Dataset excerpts.

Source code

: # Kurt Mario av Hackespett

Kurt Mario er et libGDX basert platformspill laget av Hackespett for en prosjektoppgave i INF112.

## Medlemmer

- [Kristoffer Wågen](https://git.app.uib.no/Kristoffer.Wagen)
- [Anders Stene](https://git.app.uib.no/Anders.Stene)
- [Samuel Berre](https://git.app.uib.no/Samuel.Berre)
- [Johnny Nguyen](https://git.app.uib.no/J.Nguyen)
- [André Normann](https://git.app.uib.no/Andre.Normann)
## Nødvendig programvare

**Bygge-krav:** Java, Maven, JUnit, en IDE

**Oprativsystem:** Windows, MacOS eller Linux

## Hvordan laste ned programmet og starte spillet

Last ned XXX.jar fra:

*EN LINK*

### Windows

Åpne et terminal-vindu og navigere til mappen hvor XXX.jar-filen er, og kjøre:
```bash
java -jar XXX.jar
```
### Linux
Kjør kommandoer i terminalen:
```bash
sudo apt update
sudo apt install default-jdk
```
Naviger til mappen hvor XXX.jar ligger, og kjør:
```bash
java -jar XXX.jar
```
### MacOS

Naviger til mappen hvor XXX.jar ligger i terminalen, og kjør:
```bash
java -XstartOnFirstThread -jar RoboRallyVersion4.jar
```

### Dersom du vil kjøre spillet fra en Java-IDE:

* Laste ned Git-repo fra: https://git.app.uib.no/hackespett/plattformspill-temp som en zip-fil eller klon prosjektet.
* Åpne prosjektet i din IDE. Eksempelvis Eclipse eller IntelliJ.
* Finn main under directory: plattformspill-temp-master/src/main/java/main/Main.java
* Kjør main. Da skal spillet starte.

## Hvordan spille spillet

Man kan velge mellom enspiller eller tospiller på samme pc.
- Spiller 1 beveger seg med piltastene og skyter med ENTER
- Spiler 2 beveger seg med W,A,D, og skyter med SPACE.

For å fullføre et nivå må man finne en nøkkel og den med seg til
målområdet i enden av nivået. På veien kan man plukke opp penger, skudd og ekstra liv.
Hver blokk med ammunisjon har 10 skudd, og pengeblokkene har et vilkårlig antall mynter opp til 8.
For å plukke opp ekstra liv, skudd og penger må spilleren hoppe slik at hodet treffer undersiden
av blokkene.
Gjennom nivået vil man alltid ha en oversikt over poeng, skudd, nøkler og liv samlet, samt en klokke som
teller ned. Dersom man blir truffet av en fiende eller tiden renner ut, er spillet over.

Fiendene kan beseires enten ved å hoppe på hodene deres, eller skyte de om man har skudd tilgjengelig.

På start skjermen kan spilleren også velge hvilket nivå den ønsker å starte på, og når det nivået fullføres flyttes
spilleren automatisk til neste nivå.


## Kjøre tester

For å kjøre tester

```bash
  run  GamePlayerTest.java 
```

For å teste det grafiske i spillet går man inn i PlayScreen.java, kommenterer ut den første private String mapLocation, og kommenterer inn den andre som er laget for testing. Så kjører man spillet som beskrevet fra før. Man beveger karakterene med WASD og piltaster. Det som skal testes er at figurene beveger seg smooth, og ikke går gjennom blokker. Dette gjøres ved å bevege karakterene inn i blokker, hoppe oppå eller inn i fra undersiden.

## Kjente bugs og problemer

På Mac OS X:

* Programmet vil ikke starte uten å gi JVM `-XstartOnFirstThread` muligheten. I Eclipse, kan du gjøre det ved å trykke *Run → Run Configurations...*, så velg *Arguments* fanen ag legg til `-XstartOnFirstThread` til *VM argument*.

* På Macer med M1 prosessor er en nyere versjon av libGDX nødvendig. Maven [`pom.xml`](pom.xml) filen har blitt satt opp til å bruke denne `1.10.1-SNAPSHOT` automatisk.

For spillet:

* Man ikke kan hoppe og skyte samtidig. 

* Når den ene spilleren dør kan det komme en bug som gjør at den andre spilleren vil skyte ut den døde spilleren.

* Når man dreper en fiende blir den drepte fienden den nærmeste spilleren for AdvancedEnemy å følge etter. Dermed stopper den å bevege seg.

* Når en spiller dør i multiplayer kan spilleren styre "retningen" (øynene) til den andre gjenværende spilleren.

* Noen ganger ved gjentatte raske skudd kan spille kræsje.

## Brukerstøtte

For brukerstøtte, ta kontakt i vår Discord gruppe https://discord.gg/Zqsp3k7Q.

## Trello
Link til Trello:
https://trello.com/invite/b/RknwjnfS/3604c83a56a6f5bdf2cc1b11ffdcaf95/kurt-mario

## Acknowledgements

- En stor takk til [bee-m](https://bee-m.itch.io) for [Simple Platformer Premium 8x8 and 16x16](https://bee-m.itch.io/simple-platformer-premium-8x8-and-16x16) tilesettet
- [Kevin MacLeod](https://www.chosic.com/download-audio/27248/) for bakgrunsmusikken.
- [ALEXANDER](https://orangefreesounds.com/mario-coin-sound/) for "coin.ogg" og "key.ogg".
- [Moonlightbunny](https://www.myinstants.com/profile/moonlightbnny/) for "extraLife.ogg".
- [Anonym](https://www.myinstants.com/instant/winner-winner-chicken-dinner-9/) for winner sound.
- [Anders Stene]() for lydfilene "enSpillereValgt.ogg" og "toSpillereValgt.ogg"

Exercise objective. Pull every line containing "myinstants" from the data.

Solution to this exercise.
- [Moonlightbunny](https://www.myinstants.com/profile/moonlightbnny/) for "extraLife.ogg".
- [Anonym](https://www.myinstants.com/instant/winner-winner-chicken-dinner-9/) for winner sound.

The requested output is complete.